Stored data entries
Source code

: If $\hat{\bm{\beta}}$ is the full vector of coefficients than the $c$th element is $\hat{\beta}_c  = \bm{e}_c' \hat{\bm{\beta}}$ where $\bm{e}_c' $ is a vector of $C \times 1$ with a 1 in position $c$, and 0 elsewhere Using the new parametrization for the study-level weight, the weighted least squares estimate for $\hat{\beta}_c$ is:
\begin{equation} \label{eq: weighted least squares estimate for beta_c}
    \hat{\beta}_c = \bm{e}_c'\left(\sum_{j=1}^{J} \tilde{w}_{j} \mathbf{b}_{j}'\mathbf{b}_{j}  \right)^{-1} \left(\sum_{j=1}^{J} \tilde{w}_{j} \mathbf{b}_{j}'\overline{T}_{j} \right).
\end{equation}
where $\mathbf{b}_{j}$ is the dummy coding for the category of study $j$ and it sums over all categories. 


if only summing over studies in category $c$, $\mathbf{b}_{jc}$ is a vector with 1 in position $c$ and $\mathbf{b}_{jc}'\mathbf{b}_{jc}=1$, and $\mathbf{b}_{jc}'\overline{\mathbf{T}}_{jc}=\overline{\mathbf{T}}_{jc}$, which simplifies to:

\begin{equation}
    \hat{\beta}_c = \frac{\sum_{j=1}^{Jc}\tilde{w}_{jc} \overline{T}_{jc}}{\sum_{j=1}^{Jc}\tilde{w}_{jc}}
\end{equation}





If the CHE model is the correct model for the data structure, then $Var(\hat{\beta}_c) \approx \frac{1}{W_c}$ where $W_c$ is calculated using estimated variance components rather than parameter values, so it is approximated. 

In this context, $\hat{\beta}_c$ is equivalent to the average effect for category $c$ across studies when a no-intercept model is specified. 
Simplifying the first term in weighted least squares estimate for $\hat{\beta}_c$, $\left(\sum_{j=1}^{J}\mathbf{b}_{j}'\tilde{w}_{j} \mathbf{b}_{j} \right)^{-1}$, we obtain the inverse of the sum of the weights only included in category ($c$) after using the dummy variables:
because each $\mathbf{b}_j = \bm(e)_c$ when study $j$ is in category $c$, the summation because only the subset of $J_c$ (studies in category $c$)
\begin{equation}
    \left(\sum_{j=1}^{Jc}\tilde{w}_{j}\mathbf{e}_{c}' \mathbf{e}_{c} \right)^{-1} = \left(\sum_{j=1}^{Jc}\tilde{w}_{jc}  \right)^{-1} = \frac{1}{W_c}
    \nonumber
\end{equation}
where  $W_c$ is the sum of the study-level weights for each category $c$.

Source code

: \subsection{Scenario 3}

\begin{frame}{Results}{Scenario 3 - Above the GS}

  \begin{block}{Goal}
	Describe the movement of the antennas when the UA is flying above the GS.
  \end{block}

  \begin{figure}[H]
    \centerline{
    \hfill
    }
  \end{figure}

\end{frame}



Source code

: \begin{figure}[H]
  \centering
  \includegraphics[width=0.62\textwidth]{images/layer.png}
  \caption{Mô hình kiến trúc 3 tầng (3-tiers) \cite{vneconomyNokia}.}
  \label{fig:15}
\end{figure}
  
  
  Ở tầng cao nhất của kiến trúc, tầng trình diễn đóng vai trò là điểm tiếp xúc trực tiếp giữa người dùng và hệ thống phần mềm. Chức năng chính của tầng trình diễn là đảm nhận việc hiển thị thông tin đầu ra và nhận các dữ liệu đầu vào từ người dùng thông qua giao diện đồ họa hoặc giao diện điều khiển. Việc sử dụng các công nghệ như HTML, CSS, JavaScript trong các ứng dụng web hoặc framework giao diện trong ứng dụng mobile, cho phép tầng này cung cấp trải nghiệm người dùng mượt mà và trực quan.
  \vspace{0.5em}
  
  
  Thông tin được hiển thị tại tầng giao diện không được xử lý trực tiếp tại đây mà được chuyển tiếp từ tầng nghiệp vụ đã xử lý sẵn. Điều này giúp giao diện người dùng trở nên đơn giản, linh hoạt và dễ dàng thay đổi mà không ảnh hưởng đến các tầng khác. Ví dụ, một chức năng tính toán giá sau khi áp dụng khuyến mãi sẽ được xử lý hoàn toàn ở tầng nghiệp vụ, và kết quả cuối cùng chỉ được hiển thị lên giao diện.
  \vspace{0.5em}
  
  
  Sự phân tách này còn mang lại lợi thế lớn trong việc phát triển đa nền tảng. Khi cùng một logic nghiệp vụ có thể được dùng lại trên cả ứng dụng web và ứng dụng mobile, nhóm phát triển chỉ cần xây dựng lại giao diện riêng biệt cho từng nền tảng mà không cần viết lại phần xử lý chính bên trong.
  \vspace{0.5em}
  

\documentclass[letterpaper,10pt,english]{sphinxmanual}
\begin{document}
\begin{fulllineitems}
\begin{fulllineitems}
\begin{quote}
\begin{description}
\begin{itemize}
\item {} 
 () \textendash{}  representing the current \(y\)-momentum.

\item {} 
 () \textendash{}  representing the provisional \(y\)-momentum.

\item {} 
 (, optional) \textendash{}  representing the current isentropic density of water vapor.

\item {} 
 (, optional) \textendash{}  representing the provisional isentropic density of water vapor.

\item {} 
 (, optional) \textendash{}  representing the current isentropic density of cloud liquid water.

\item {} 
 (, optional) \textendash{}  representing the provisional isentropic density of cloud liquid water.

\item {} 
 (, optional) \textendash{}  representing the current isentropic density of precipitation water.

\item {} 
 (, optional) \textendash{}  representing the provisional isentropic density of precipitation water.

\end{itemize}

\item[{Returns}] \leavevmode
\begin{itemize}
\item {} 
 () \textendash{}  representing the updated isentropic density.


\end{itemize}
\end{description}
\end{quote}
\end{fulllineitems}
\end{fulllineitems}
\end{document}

### Task description
Down to the last line, return the data above exactly.

### Written answer
Source code

: If $\hat{\bm{\beta}}$ is the full vector of coefficients than the $c$th element is $\hat{\beta}_c  = \bm{e}_c' \hat{\bm{\beta}}$ where $\bm{e}_c' $ is a vector of $C \times 1$ with a 1 in position $c$, and 0 elsewhere Using the new parametrization for the study-level weight, the weighted least squares estimate for $\hat{\beta}_c$ is:
\begin{equation} \label{eq: weighted least squares estimate for beta_c}
    \hat{\beta}_c = \bm{e}_c'\left(\sum_{j=1}^{J} \tilde{w}_{j} \mathbf{b}_{j}'\mathbf{b}_{j}  \right)^{-1} \left(\sum_{j=1}^{J} \tilde{w}_{j} \mathbf{b}_{j}'\overline{T}_{j} \right).
\end{equation}
where $\mathbf{b}_{j}$ is the dummy coding for the category of study $j$ and it sums over all categories. 


if only summing over studies in category $c$, $\mathbf{b}_{jc}$ is a vector with 1 in position $c$ and $\mathbf{b}_{jc}'\mathbf{b}_{jc}=1$, and $\mathbf{b}_{jc}'\overline{\mathbf{T}}_{jc}=\overline{\mathbf{T}}_{jc}$, which simplifies to:

\begin{equation}
    \hat{\beta}_c = \frac{\sum_{j=1}^{Jc}\tilde{w}_{jc} \overline{T}_{jc}}{\sum_{j=1}^{Jc}\tilde{w}_{jc}}
\end{equation}





If the CHE model is the correct model for the data structure, then $Var(\hat{\beta}_c) \approx \frac{1}{W_c}$ where $W_c$ is calculated using estimated variance components rather than parameter values, so it is approximated. 

In this context, $\hat{\beta}_c$ is equivalent to the average effect for category $c$ across studies when a no-intercept model is specified. 
Simplifying the first term in weighted least squares estimate for $\hat{\beta}_c$, $\left(\sum_{j=1}^{J}\mathbf{b}_{j}'\tilde{w}_{j} \mathbf{b}_{j} \right)^{-1}$, we obtain the inverse of the sum of the weights only included in category ($c$) after using the dummy variables:
because each $\mathbf{b}_j = \bm(e)_c$ when study $j$ is in category $c$, the summation because only the subset of $J_c$ (studies in category $c$)
\begin{equation}
    \left(\sum_{j=1}^{Jc}\tilde{w}_{j}\mathbf{e}_{c}' \mathbf{e}_{c} \right)^{-1} = \left(\sum_{j=1}^{Jc}\tilde{w}_{jc}  \right)^{-1} = \frac{1}{W_c}
    \nonumber
\end{equation}
where  $W_c$ is the sum of the study-level weights for each category $c$.

Source code

: \subsection{Scenario 3}

\begin{frame}{Results}{Scenario 3 - Above the GS}

  \begin{block}{Goal}
	Describe the movement of the antennas when the UA is flying above the GS.
  \end{block}

  \begin{figure}[H]
    \centerline{
    \hfill
    }
  \end{figure}

\end{frame}



Source code

: \begin{figure}[H]
  \centering
  \includegraphics[width=0.62\textwidth]{images/layer.png}
  \caption{Mô hình kiến trúc 3 tầng (3-tiers) \cite{vneconomyNokia}.}
  \label{fig:15}
\end{figure}
  
  
  Ở tầng cao nhất của kiến trúc, tầng trình diễn đóng vai trò là điểm tiếp xúc trực tiếp giữa người dùng và hệ thống phần mềm. Chức năng chính của tầng trình diễn là đảm nhận việc hiển thị thông tin đầu ra và nhận các dữ liệu đầu vào từ người dùng thông qua giao diện đồ họa hoặc giao diện điều khiển. Việc sử dụng các công nghệ như HTML, CSS, JavaScript trong các ứng dụng web hoặc framework giao diện trong ứng dụng mobile, cho phép tầng này cung cấp trải nghiệm người dùng mượt mà và trực quan.
  \vspace{0.5em}
  
  
  Thông tin được hiển thị tại tầng giao diện không được xử lý trực tiếp tại đây mà được chuyển tiếp từ tầng nghiệp vụ đã xử lý sẵn. Điều này giúp giao diện người dùng trở nên đơn giản, linh hoạt và dễ dàng thay đổi mà không ảnh hưởng đến các tầng khác. Ví dụ, một chức năng tính toán giá sau khi áp dụng khuyến mãi sẽ được xử lý hoàn toàn ở tầng nghiệp vụ, và kết quả cuối cùng chỉ được hiển thị lên giao diện.
  \vspace{0.5em}
  
  
  Sự phân tách này còn mang lại lợi thế lớn trong việc phát triển đa nền tảng. Khi cùng một logic nghiệp vụ có thể được dùng lại trên cả ứng dụng web và ứng dụng mobile, nhóm phát triển chỉ cần xây dựng lại giao diện riêng biệt cho từng nền tảng mà không cần viết lại phần xử lý chính bên trong.
  \vspace{0.5em}
  

\documentclass[letterpaper,10pt,english]{sphinxmanual}
\begin{document}
\begin{fulllineitems}
\begin{fulllineitems}
\begin{quote}
\begin{description}
\begin{itemize}
\item {} 
 () \textendash{}  representing the current \(y\)-momentum.

\item {} 
 () \textendash{}  representing the provisional \(y\)-momentum.

\item {} 
 (, optional) \textendash{}  representing the current isentropic density of water vapor.

\item {} 
 (, optional) \textendash{}  representing the provisional isentropic density of water vapor.

\item {} 
 (, optional) \textendash{}  representing the current isentropic density of cloud liquid water.

\item {} 
 (, optional) \textendash{}  representing the provisional isentropic density of cloud liquid water.

\item {} 
 (, optional) \textendash{}  representing the current isentropic density of precipitation water.

\item {} 
 (, optional) \textendash{}  representing the provisional isentropic density of precipitation water.

\end{itemize}

\item[{Returns}] \leavevmode
\begin{itemize}
\item {} 
 () \textendash{}  representing the updated isentropic density.


\end{itemize}
\end{description}
\end{quote}
\end{fulllineitems}
\end{fulllineitems}
\end{document}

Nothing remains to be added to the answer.